### TASK BRIEF
Skip the images and restate every line of the records exactly.
DATASET RECORDS START
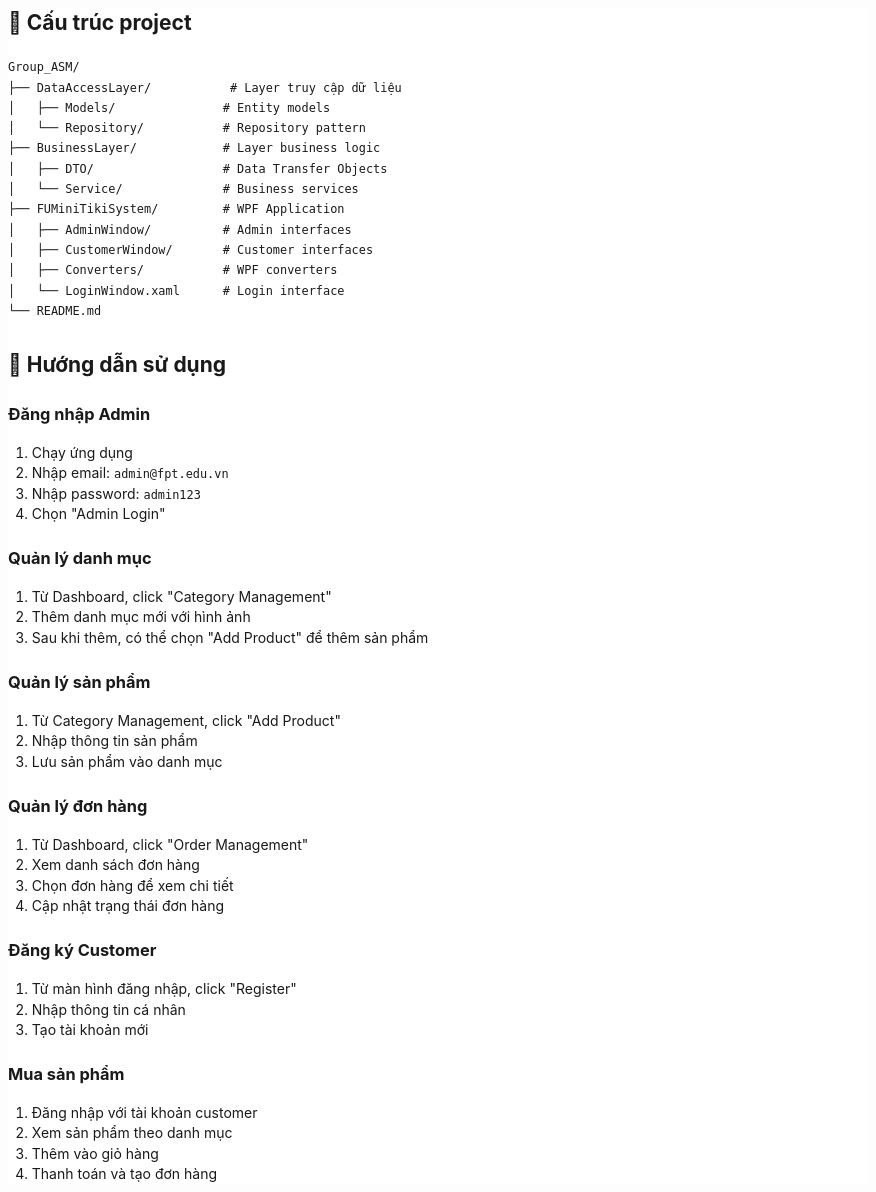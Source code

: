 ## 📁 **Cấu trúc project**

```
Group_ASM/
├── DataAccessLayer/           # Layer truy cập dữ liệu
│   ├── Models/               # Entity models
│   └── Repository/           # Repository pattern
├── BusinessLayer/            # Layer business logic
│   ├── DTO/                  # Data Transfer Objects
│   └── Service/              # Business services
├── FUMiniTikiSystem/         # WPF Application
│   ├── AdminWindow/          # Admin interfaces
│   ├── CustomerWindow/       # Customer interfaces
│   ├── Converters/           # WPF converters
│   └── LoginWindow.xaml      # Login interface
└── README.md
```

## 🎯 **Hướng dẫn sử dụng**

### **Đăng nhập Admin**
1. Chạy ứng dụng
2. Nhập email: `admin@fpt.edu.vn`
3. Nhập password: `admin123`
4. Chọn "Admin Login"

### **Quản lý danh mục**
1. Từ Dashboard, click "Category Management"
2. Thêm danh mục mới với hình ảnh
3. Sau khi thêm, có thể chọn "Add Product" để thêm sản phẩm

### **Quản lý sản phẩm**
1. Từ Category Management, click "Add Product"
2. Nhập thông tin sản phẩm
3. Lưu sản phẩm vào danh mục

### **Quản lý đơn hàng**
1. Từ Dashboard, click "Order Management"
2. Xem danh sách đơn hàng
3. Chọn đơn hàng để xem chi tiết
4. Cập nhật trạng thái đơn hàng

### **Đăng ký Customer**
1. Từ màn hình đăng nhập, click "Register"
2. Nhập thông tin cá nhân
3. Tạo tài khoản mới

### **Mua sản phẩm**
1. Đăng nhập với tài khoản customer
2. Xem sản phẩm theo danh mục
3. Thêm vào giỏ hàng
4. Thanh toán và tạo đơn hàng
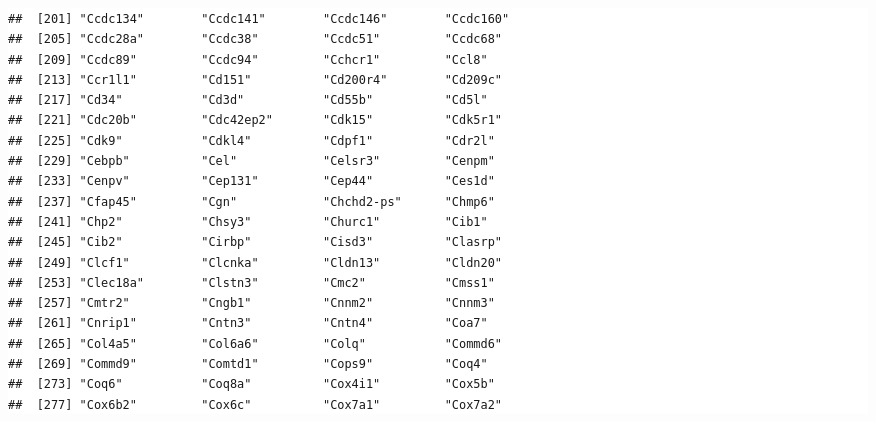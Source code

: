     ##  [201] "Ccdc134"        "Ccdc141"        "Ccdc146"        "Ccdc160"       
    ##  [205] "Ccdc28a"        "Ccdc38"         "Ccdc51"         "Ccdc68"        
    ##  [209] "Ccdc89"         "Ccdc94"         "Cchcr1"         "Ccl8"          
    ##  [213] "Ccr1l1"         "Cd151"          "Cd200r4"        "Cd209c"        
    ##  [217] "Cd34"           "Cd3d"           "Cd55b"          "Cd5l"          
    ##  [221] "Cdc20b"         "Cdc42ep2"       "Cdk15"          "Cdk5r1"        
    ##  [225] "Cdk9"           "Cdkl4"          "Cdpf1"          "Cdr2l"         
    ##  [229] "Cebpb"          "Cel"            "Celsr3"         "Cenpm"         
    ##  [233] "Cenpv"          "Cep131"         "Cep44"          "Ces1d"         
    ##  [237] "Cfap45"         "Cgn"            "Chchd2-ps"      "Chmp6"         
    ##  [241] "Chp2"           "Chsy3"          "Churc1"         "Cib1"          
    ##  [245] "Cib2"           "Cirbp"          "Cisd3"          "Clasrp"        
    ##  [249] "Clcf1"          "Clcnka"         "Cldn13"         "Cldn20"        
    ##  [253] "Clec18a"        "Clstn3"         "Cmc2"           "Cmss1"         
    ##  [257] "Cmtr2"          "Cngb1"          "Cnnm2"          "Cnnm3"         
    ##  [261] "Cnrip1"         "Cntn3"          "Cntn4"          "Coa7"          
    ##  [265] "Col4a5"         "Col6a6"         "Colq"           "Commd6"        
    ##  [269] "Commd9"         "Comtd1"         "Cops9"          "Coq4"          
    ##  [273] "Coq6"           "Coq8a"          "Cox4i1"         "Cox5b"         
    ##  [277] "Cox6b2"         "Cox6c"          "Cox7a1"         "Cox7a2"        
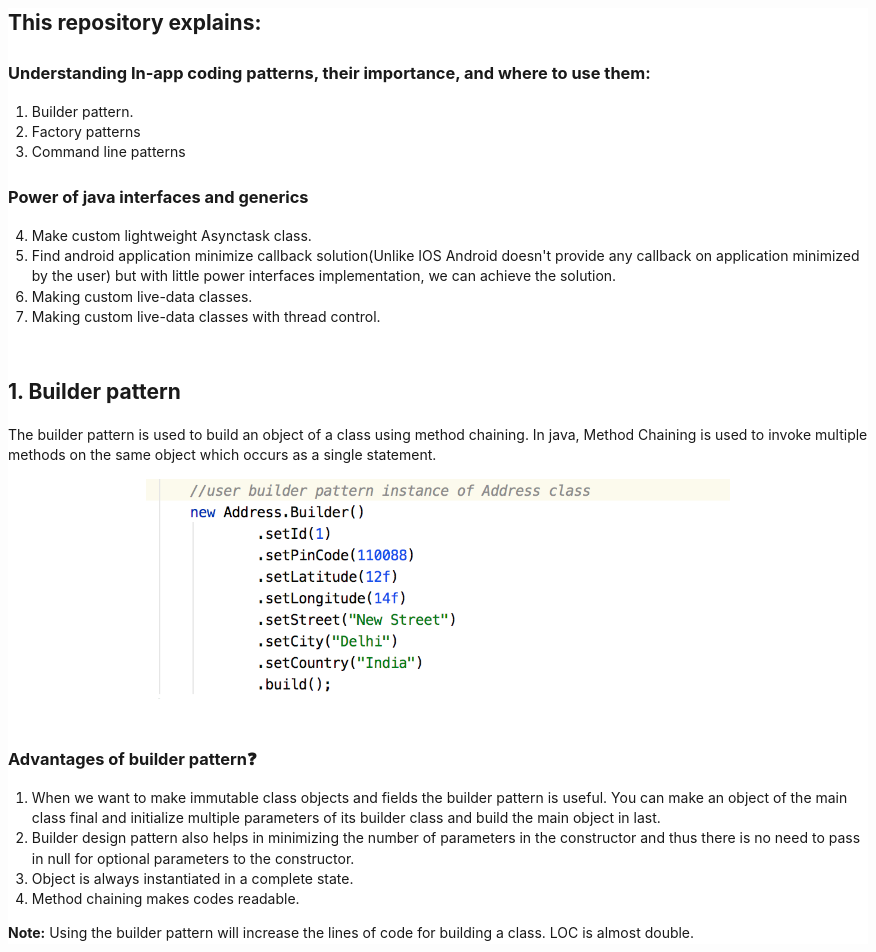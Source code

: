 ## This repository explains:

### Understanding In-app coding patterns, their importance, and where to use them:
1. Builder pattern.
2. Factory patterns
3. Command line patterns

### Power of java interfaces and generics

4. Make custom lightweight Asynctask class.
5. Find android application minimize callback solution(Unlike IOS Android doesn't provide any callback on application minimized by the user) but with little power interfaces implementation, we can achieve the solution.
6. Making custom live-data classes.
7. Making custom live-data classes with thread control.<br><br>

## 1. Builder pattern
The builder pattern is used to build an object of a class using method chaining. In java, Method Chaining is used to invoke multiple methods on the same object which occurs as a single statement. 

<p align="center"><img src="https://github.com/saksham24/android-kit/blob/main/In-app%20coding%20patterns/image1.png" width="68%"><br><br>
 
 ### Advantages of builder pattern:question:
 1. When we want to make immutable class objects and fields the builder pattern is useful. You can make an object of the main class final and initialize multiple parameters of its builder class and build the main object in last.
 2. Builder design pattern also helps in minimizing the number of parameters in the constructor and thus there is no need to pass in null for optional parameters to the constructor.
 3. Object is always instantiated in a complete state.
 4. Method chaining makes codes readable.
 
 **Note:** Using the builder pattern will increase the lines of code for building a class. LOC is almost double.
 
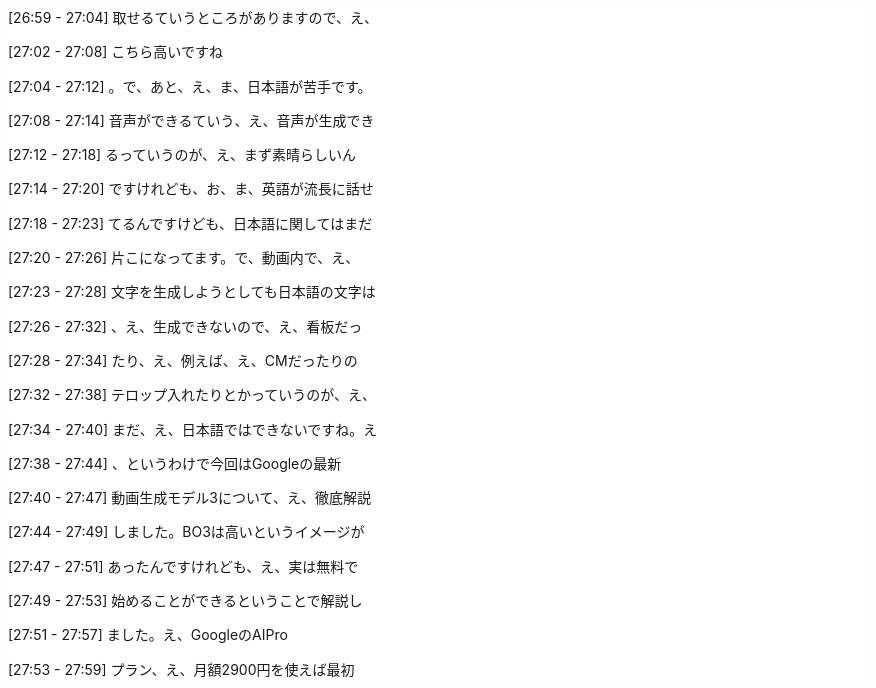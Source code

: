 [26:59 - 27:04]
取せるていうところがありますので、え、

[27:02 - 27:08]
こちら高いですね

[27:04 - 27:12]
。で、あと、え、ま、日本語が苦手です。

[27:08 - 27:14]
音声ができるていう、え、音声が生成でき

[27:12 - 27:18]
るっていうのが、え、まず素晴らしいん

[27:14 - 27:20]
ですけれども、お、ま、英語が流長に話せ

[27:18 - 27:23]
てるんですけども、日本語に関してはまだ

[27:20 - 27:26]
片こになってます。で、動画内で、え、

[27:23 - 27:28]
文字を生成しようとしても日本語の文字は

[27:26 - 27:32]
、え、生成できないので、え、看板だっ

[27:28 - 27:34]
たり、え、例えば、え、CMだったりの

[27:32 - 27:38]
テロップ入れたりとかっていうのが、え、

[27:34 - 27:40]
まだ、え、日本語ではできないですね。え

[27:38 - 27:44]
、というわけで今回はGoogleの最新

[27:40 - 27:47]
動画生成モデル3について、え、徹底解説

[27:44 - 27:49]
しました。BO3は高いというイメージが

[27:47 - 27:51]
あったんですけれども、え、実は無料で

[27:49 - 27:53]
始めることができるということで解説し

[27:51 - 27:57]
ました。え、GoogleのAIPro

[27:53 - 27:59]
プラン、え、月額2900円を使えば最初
DATASET RECORDS END
### SOLVED PROBLEM
Source code

: ## 📁 **Cấu trúc project**

```
Group_ASM/
├── DataAccessLayer/           # Layer truy cập dữ liệu
│   ├── Models/               # Entity models
│   └── Repository/           # Repository pattern
├── BusinessLayer/            # Layer business logic
│   ├── DTO/                  # Data Transfer Objects
│   └── Service/              # Business services
├── FUMiniTikiSystem/         # WPF Application
│   ├── AdminWindow/          # Admin interfaces
│   ├── CustomerWindow/       # Customer interfaces
│   ├── Converters/           # WPF converters
│   └── LoginWindow.xaml      # Login interface
└── README.md
```

## 🎯 **Hướng dẫn sử dụng**

### **Đăng nhập Admin**
1. Chạy ứng dụng
2. Nhập email: `admin@fpt.edu.vn`
3. Nhập password: `admin123`
4. Chọn "Admin Login"

### **Quản lý danh mục**
1. Từ Dashboard, click "Category Management"
2. Thêm danh mục mới với hình ảnh
3. Sau khi thêm, có thể chọn "Add Product" để thêm sản phẩm

### **Quản lý sản phẩm**
1. Từ Category Management, click "Add Product"
2. Nhập thông tin sản phẩm
3. Lưu sản phẩm vào danh mục

### **Quản lý đơn hàng**
1. Từ Dashboard, click "Order Management"
2. Xem danh sách đơn hàng
3. Chọn đơn hàng để xem chi tiết
4. Cập nhật trạng thái đơn hàng

### **Đăng ký Customer**
1. Từ màn hình đăng nhập, click "Register"
2. Nhập thông tin cá nhân
3. Tạo tài khoản mới

### **Mua sản phẩm**
1. Đăng nhập với tài khoản customer
2. Xem sản phẩm theo danh mục
3. Thêm vào giỏ hàng
4. Thanh toán và tạo đơn hàng
Source code

:     ##  [201] "Ccdc134"        "Ccdc141"        "Ccdc146"        "Ccdc160"       
    ##  [205] "Ccdc28a"        "Ccdc38"         "Ccdc51"         "Ccdc68"        
    ##  [209] "Ccdc89"         "Ccdc94"         "Cchcr1"         "Ccl8"          
    ##  [213] "Ccr1l1"         "Cd151"          "Cd200r4"        "Cd209c"        
    ##  [217] "Cd34"           "Cd3d"           "Cd55b"          "Cd5l"          
    ##  [221] "Cdc20b"         "Cdc42ep2"       "Cdk15"          "Cdk5r1"        
    ##  [225] "Cdk9"           "Cdkl4"          "Cdpf1"          "Cdr2l"         
    ##  [229] "Cebpb"          "Cel"            "Celsr3"         "Cenpm"         
    ##  [233] "Cenpv"          "Cep131"         "Cep44"          "Ces1d"         
    ##  [237] "Cfap45"         "Cgn"            "Chchd2-ps"      "Chmp6"         
    ##  [241] "Chp2"           "Chsy3"          "Churc1"         "Cib1"          
    ##  [245] "Cib2"           "Cirbp"          "Cisd3"          "Clasrp"        
    ##  [249] "Clcf1"          "Clcnka"         "Cldn13"         "Cldn20"        
    ##  [253] "Clec18a"        "Clstn3"         "Cmc2"           "Cmss1"         
    ##  [257] "Cmtr2"          "Cngb1"          "Cnnm2"          "Cnnm3"         
    ##  [261] "Cnrip1"         "Cntn3"          "Cntn4"          "Coa7"          
    ##  [265] "Col4a5"         "Col6a6"         "Colq"           "Commd6"        
    ##  [269] "Commd9"         "Comtd1"         "Cops9"          "Coq4"          
    ##  [273] "Coq6"           "Coq8a"          "Cox4i1"         "Cox5b"         
    ##  [277] "Cox6b2"         "Cox6c"          "Cox7a1"         "Cox7a2"        
Source code

: ## This repository explains:

### Understanding In-app coding patterns, their importance, and where to use them:
1. Builder pattern.
2. Factory patterns
3. Command line patterns

### Power of java interfaces and generics

4. Make custom lightweight Asynctask class.
5. Find android application minimize callback solution(Unlike IOS Android doesn't provide any callback on application minimized by the user) but with little power interfaces implementation, we can achieve the solution.
6. Making custom live-data classes.
7. Making custom live-data classes with thread control.<br><br>

## 1. Builder pattern
The builder pattern is used to build an object of a class using method chaining. In java, Method Chaining is used to invoke multiple methods on the same object which occurs as a single statement. 

<p align="center"><img src="https://github.com/saksham24/android-kit/blob/main/In-app%20coding%20patterns/image1.png" width="68%"><br><br>
 
 ### Advantages of builder pattern:question:
 1. When we want to make immutable class objects and fields the builder pattern is useful. You can make an object of the main class final and initialize multiple parameters of its builder class and build the main object in last.
 2. Builder design pattern also helps in minimizing the number of parameters in the constructor and thus there is no need to pass in null for optional parameters to the constructor.
 3. Object is always instantiated in a complete state.
 4. Method chaining makes codes readable.
 
 **Note:** Using the builder pattern will increase the lines of code for building a class. LOC is almost double.
 
Source code

: [26:59 - 27:04]
取せるていうところがありますので、え、

[27:02 - 27:08]
こちら高いですね

[27:04 - 27:12]
。で、あと、え、ま、日本語が苦手です。

[27:08 - 27:14]
音声ができるていう、え、音声が生成でき

[27:12 - 27:18]
るっていうのが、え、まず素晴らしいん

[27:14 - 27:20]
ですけれども、お、ま、英語が流長に話せ

[27:18 - 27:23]
てるんですけども、日本語に関してはまだ

[27:20 - 27:26]
片こになってます。で、動画内で、え、

[27:23 - 27:28]
文字を生成しようとしても日本語の文字は

[27:26 - 27:32]
、え、生成できないので、え、看板だっ

[27:28 - 27:34]
たり、え、例えば、え、CMだったりの

[27:32 - 27:38]
テロップ入れたりとかっていうのが、え、

[27:34 - 27:40]
まだ、え、日本語ではできないですね。え

[27:38 - 27:44]
、というわけで今回はGoogleの最新

[27:40 - 27:47]
動画生成モデル3について、え、徹底解説

[27:44 - 27:49]
しました。BO3は高いというイメージが

[27:47 - 27:51]
あったんですけれども、え、実は無料で

[27:49 - 27:53]
始めることができるということで解説し

[27:51 - 27:57]
ました。え、GoogleのAIPro

[27:53 - 27:59]
プラン、え、月額2900円を使えば最初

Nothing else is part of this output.